KARAR VERİN; SEMBOLİK Mİ, SEKÜLER Mİ?

Dr. Abdurrahim Şen

Soğuk savaşın bitiminden sonra tek kutuplu dünya daha bir hızlı dönü(şü)yor. 2001’de yaşanan 11 Eylül hadisesinin ardından işgal ve güvenlik öncelikli politikalar, Batı’nın Doğu’da batışının habercisi oldu. 2008’de patlak veren ekonomik kriz, kapitalist ekonomileri derinden sarstı. 2010’da başlayan ayaklanmalar kaynaklarıyla kapitalistlerin iştahını kabartan Ortadoğu’da Amerika’nın önemli partnerlerini kaybetmesine neden oldu. Amerika devrim dalgasının üzerine binip sörf yaparak yönünü değiştirebildiğini düşünse de ayaklanmalara neden olan kronik sorunlar çözülmediği gibi katmerleştiğinden, halkların yeni bir devrim dalgasıyla daha büyük bir tsunamiye neden olabileceği öngörüleri üzerine konuşuluyor. Derken, artık birçok uzmanın dünyanın geleceğiyle ilgili kırılma noktasına işaret ettikleri bir olay yaşandı: Aksa Tufanı. Uzmanlar, 7 Ekim’in, öncesini sonrasından geri dönülmez biçimde ayıracağını söylüyor. Artık dünya eski dünya olmayacak! Mevcut dünyanın sürdürülebilir olmadığını kanıtlayan pratikler olarak karşımızda duruyor. Bütün bunlar bir gerçeğe dünyayı hızla yaklaştırıyor: Hilâfet!

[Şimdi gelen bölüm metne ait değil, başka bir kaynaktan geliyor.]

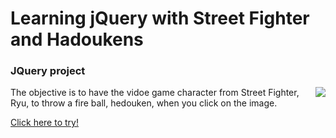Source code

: # Learning jQuery with Street Fighter and Hadoukens
### JQuery project

<img align="right" src="http://i.imgur.com/nTj3Fxx.gif">

The objective is to have the vidoe game character from Street Fighter, Ryu, to throw a fire ball, hedouken, when you click on the image.

[Click here to try!](https://aasalgado.github.io/hadouken-jQuery/)


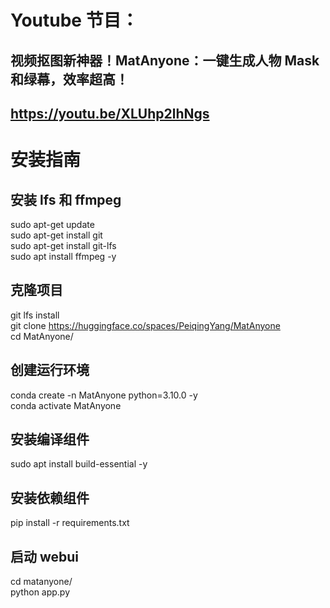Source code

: # Youtube 节目：
## 视频抠图新神器！MatAnyone：一键生成人物 Mask 和绿幕，效率超高！
## https://youtu.be/XLUhp2lhNgs

# 安装指南



## 安装 lfs 和 ffmpeg
sudo apt-get update  
sudo apt-get install git  
sudo apt-get install git-lfs  
sudo apt install ffmpeg -y  


## 克隆项目
git lfs install  
git clone https://huggingface.co/spaces/PeiqingYang/MatAnyone  
cd MatAnyone/  
## 创建运行环境
conda create -n MatAnyone python=3.10.0 -y    
conda activate MatAnyone  

## 安装编译组件
sudo apt install build-essential -y  
## 安装依赖组件
pip install -r requirements.txt  

## 启动 webui
cd matanyone/  
python app.py  







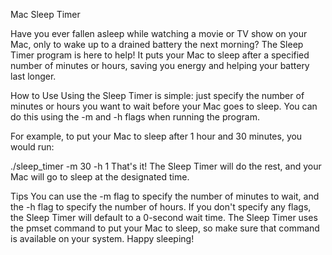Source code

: Mac Sleep Timer

Have you ever fallen asleep while watching a movie or TV show on your Mac, only to wake up to a drained battery the next morning? The Sleep Timer program is here to help! It puts your Mac to sleep after a specified number of minutes or hours, saving you energy and helping your battery last longer.

How to Use
Using the Sleep Timer is simple: just specify the number of minutes or hours you want to wait before your Mac goes to sleep. You can do this using the -m and -h flags when running the program.

For example, to put your Mac to sleep after 1 hour and 30 minutes, you would run:

./sleep_timer -m 30 -h 1
That's it! The Sleep Timer will do the rest, and your Mac will go to sleep at the designated time.

Tips
You can use the -m flag to specify the number of minutes to wait, and the -h flag to specify the number of hours.
If you don't specify any flags, the Sleep Timer will default to a 0-second wait time.
The Sleep Timer uses the pmset command to put your Mac to sleep, so make sure that command is available on your system.
Happy sleeping!
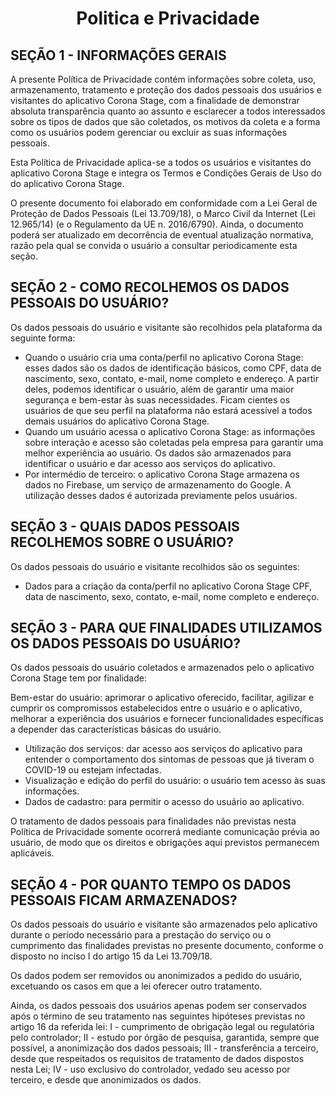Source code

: # <h1 align="center">Politica e Privacidade</h1>

## SEÇÃO 1 - INFORMAÇÕES GERAIS

A presente Política de Privacidade contém informações sobre coleta, uso, armazenamento, tratamento e proteção dos dados pessoais dos usuários e visitantes do aplicativo Corona Stage, com a finalidade de demonstrar absoluta transparência quanto ao assunto e esclarecer a todos interessados sobre os tipos de dados que são coletados, os motivos da coleta e a forma como os usuários podem gerenciar ou excluir as suas informações pessoais.

Esta Política de Privacidade aplica-se a todos os usuários e visitantes do aplicativo Corona Stage e integra os Termos e Condições Gerais de Uso do do aplicativo Corona Stage.

O presente documento foi elaborado em conformidade com a Lei Geral de Proteção de Dados Pessoais (Lei 13.709/18), o Marco Civil da Internet (Lei 12.965/14) (e o Regulamento da UE n. 2016/6790). Ainda, o documento poderá ser atualizado em decorrência de eventual atualização normativa, razão pela qual se convida o usuário a consultar periodicamente esta seção.

## SEÇÃO 2 - COMO RECOLHEMOS OS DADOS PESSOAIS DO USUÁRIO?

Os dados pessoais do usuário e visitante são recolhidos pela plataforma da seguinte forma:

* Quando o usuário cria uma conta/perfil no aplicativo Corona Stage: esses dados são os dados de identificação básicos, como CPF, data de nascimento, sexo, contato, e-mail, nome completo e endereço. A partir deles, podemos identificar o usuário, além de garantir uma maior segurança e bem-estar às suas necessidades. Ficam cientes os usuários de que seu perfil na plataforma não estará acessível a todos demais usuários do aplicativo Corona Stage.
* Quando um usuário acessa o aplicativo Corona Stage: as informações sobre interação e acesso são coletadas pela empresa para garantir uma melhor experiência ao usuário. Os dados são armazenados para identificar o usuário e dar acesso aos serviços do aplicativo.
* Por intermédio de terceiro: o aplicativo Corona Stage armazena os dados no Firebase, um serviço de armazenamento do Google. A utilização desses dados é autorizada previamente pelos usuários.

## SEÇÃO 3 - QUAIS DADOS PESSOAIS RECOLHEMOS SOBRE O USUÁRIO?

Os dados pessoais do usuário e visitante recolhidos são os seguintes:

* Dados para a criação da conta/perfil no aplicativo Corona Stage CPF, data de nascimento, sexo, contato, e-mail, nome completo e endereço.

## SEÇÃO 3 - PARA QUE FINALIDADES UTILIZAMOS OS DADOS PESSOAIS DO USUÁRIO?

Os dados pessoais do usuário coletados e armazenados pelo o aplicativo Corona Stage tem por finalidade:

Bem-estar do usuário: aprimorar o aplicativo oferecido, facilitar, agilizar e cumprir os compromissos estabelecidos entre o usuário e o aplicativo, melhorar a experiência dos usuários e fornecer funcionalidades específicas a depender das características básicas do usuário.

* Utilização dos serviços: dar acesso aos serviços do aplicativo para entender o comportamento dos sintomas de pessoas que já tiveram  o COVID-19 ou estejam infectadas.
* Visualização e edição do perfil do usuário: o usuário tem acesso às suas informações.
* Dados de cadastro: para permitir o acesso do usuário ao aplicativo.

O tratamento de dados pessoais para finalidades não previstas nesta Política de Privacidade somente ocorrerá mediante comunicação prévia ao usuário, de modo que os direitos e obrigações aqui previstos permanecem aplicáveis.

## SEÇÃO 4 - POR QUANTO TEMPO OS DADOS PESSOAIS FICAM ARMAZENADOS?

Os dados pessoais do usuário e visitante são armazenados pelo aplicativo durante o período necessário para a prestação do serviço ou o cumprimento das finalidades previstas no presente documento, conforme o disposto no inciso I do artigo 15 da Lei 13.709/18.

Os dados podem ser removidos ou anonimizados a pedido do usuário, excetuando os casos em que a lei oferecer outro tratamento.

Ainda, os dados pessoais dos usuários apenas podem ser conservados após o término de seu tratamento nas seguintes hipóteses previstas no artigo 16 da referida lei:
I - cumprimento de obrigação legal ou regulatória pelo controlador;
II - estudo por órgão de pesquisa, garantida, sempre que possível, a anonimização dos dados pessoais;
III - transferência a terceiro, desde que respeitados os requisitos de tratamento de dados dispostos nesta Lei;
IV - uso exclusivo do controlador, vedado seu acesso por terceiro, e desde que anonimizados os dados.


##

##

Hilâfet, kehanet değil artık yeni dünyanın gerçeği; Kaçınılması İmkânsız Devleti. Her ne kadar Türkiye dahil İslâm dünyasında siyasi elitler, entelektüel çevreler ve konvansiyonel medya bu gerçeği takipçilerinden ve izleyicilerinden gizleseler de Batı’da bu daha yüreklilikle ifade ediliyor.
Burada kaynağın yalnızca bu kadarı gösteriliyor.